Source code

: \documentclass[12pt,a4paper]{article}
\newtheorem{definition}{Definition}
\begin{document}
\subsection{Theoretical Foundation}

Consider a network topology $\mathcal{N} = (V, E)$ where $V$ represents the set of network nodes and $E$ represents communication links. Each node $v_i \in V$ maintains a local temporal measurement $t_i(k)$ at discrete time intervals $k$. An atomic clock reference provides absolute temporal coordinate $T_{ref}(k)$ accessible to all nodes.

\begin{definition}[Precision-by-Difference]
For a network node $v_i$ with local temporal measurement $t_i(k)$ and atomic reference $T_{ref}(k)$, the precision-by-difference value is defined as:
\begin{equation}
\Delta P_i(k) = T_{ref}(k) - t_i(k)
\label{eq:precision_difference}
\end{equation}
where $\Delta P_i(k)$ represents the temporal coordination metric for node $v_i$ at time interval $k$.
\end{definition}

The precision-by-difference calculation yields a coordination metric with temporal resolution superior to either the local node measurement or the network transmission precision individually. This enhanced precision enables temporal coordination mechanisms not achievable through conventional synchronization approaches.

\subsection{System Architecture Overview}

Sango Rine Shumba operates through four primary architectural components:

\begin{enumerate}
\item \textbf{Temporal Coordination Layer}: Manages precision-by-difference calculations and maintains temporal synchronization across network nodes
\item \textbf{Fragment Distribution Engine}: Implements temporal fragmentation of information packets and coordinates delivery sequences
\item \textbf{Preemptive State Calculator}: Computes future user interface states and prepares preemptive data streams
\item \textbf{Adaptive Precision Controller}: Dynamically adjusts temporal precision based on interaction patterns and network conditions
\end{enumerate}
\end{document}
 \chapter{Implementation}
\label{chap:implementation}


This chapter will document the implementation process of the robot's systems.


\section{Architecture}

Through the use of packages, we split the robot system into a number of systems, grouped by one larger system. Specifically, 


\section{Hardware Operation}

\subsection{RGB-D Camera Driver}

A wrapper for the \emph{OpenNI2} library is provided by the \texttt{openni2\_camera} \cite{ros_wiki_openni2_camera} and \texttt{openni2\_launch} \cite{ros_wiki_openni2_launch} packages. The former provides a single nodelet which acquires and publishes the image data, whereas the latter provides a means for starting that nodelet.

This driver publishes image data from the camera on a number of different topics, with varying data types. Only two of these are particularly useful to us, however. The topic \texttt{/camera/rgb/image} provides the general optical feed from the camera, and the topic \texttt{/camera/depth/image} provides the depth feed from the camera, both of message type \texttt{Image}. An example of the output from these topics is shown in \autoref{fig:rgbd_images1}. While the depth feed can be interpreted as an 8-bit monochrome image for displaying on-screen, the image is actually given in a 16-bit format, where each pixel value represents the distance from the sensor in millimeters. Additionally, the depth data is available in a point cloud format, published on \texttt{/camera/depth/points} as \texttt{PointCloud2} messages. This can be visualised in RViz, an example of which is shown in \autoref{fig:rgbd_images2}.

※

*What is expected*
Which lines in the data above hold the word "label"? Return each of them.

*Response area*
\label{eq:precision_difference}
\label{chap:implementation}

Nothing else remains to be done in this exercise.